Triple Cranberry Sauce

• 1 cup 100% Cranberry Juice
• 1 cup sugar
• 1 12-ounce package cranberries
• 1/2 cup Dried Cranberries
• 3 tablespoons Orange Marmalade
• 2 tablespoons Cointreau or Grand Marnier
• 2 teaspoons minced orange peel
• 1/4 teaspoon Ground Allspice
Combine cranberry juice and sugar in medium saucepan. Bring to boil, stirring until sugar dissolves. Add fresh and dried cranberries and cook until dried berries begin to soften and fresh berries begin to pop, stirring often, about 10 minutes. Remove from heat and stir in orange marmalade, orange juice, orange peel and allspice. Chill.

Maple Cranberry Sauce

• 2 12-ounce packages fresh cranberries
• 1 1/2 cups Maple Syrup
• 1/2 cup sugar
• 1/2 cup water
• 1 teaspoon Vanilla Extract
Combine all ingredients in saucepan. Bring to boil, stirring often. Reduce heat to medium; simmer until cranberries pop, stirring often, about 10 minutes. Transfer to bowl. Cool completely.

Apple Cranberry Sauce

• 1 12-ounce package cranberries
• 1 3/4 cups Fresh Apple Cider
• 3/4 cup Honey
• 2 cinnamon sticks, broken in half
• 1 cup Granny Smith Apple Rings, diced
• ¼ tsp Ground Cloves
• Pinch of salt
Combine all ingredients in heavy large saucepan. Bring to boil over medium heat. Simmer until berries burst and sauce thickens, stirring occasionally, about 10 minutes. Remove cinnamon sticks. Refrigerate sauce until cold.

Cherry Cranberry Sauce

• 2 1/2 cups Cherry Cider
• 1 8-ounce package dried Montmorency Cherries
• 1 cup sugar
• 1 12-ounce package cranberries
• 1/4 teaspoon Ground Cloves
Bring cider to simmer in large saucepan. Add cherries. Mix in sugar, then cranberries and cloves. Cook over medium-high heat until cranberries burst, stirring occasionally, about 10 minutes. Refrigerate until cold.
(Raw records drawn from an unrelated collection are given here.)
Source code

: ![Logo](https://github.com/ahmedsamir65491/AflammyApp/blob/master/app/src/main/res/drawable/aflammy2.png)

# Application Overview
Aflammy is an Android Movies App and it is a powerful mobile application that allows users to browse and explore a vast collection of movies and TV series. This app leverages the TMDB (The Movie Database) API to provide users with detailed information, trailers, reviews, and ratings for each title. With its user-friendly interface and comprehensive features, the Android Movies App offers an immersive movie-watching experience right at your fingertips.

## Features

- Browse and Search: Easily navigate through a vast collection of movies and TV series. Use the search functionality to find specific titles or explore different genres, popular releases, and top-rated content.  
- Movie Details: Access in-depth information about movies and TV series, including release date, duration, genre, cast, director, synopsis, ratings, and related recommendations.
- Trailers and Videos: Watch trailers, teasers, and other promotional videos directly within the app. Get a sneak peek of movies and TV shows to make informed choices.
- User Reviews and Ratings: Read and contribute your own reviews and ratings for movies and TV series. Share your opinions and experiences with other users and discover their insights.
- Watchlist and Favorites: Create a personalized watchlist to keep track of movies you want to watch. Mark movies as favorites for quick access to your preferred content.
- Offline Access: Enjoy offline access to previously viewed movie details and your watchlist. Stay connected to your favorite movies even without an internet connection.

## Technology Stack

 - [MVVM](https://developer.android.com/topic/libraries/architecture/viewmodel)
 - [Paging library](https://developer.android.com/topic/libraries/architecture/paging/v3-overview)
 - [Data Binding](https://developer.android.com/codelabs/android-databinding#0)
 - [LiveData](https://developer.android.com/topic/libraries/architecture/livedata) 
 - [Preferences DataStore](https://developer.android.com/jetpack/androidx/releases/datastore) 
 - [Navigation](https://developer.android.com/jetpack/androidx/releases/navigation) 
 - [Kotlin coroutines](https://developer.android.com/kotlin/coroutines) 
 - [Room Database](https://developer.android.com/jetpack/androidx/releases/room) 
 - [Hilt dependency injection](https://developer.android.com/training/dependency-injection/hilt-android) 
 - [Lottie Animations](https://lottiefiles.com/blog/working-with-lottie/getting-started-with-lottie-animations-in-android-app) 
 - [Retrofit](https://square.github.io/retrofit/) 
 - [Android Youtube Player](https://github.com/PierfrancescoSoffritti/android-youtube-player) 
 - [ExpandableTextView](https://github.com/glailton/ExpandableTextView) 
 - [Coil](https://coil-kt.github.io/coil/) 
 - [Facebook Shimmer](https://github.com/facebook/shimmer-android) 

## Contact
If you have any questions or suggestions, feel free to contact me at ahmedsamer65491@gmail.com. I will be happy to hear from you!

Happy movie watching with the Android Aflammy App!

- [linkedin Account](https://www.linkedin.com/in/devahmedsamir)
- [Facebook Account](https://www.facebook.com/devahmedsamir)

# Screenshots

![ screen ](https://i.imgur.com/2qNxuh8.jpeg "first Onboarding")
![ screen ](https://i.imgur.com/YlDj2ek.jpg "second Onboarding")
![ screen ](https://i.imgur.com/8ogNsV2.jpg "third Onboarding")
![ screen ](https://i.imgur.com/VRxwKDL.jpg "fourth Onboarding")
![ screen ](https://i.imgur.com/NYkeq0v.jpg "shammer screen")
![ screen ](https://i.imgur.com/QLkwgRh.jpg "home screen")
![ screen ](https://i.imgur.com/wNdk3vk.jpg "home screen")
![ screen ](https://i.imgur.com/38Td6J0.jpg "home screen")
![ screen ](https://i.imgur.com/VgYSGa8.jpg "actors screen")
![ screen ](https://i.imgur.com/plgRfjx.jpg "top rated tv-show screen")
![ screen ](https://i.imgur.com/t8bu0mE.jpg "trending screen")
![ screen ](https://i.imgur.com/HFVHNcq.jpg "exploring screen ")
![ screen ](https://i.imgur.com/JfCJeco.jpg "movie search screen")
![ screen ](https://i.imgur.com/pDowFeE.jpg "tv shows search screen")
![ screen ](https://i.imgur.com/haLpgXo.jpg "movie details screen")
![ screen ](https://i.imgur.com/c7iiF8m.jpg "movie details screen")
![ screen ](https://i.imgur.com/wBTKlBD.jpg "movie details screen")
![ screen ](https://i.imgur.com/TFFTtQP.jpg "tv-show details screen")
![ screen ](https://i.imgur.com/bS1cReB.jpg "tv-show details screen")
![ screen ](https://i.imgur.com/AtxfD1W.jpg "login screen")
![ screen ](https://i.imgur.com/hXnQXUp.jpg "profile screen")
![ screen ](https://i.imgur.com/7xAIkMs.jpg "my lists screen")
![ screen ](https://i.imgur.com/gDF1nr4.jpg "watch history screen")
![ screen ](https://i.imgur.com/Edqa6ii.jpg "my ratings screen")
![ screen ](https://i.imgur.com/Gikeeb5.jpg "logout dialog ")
Cranberry Orange Sauce with Walnuts

• 12 oz cranberries
• 1 cup sugar
• 1 cup fresh orange juice
• 1 jar Mandarin Oranges, drained
• 3/4 cup chopped walnuts
Combine first 4 ingredients in medium saucepan; bring to boil over medium heat, stirring until sugar dissolves. Cook until cranberries are tender and mixture thickens, stirring occasionally, about 12 minutes. Remove from heat. Mix in orange pieces and walnuts. Transfer to bowl. Cover and chill.

And this doesn't even begin to touch on Cranberry Chutneys...

 

 


Fall

A blizzard of leaves drove through yesterday. With the howling winds came the inevitable drop in temperature. Cold weather always means soups, stews, and casseroles to me - and I was prepared!

I was at the Lancaster Farmer's Market in Strafford on Wednesday to order our 32+ pound Thanksgiving Turkey, and picked up a 6 pound stewing hen while I was there. It went into a big ol' pot yesterday, along with some wine, chopped onion, carrots, celery, garlic, and bay leaves, and simmered all day. (I didn't peel any of the vegetables, and used the onions, skin and all - onion skin adds flavor and helps make a nice, rich colored broth.)

The aroma wafting through the house was wonderful! It reminded me of childhood at my grandparent's house in Bakersfield, CA. My grandmother made the best Chicken and Rolled Dumplings! I wish I had her recipe (not that she ever followed one, but I'd love to know how she made those light and delicate dumplings!) Not feeling that adventurous, I took about a third of the broth and chicken and made a quick stew that I topped with a simple homemade bread dressing, and then baked off in the oven. It was yummy!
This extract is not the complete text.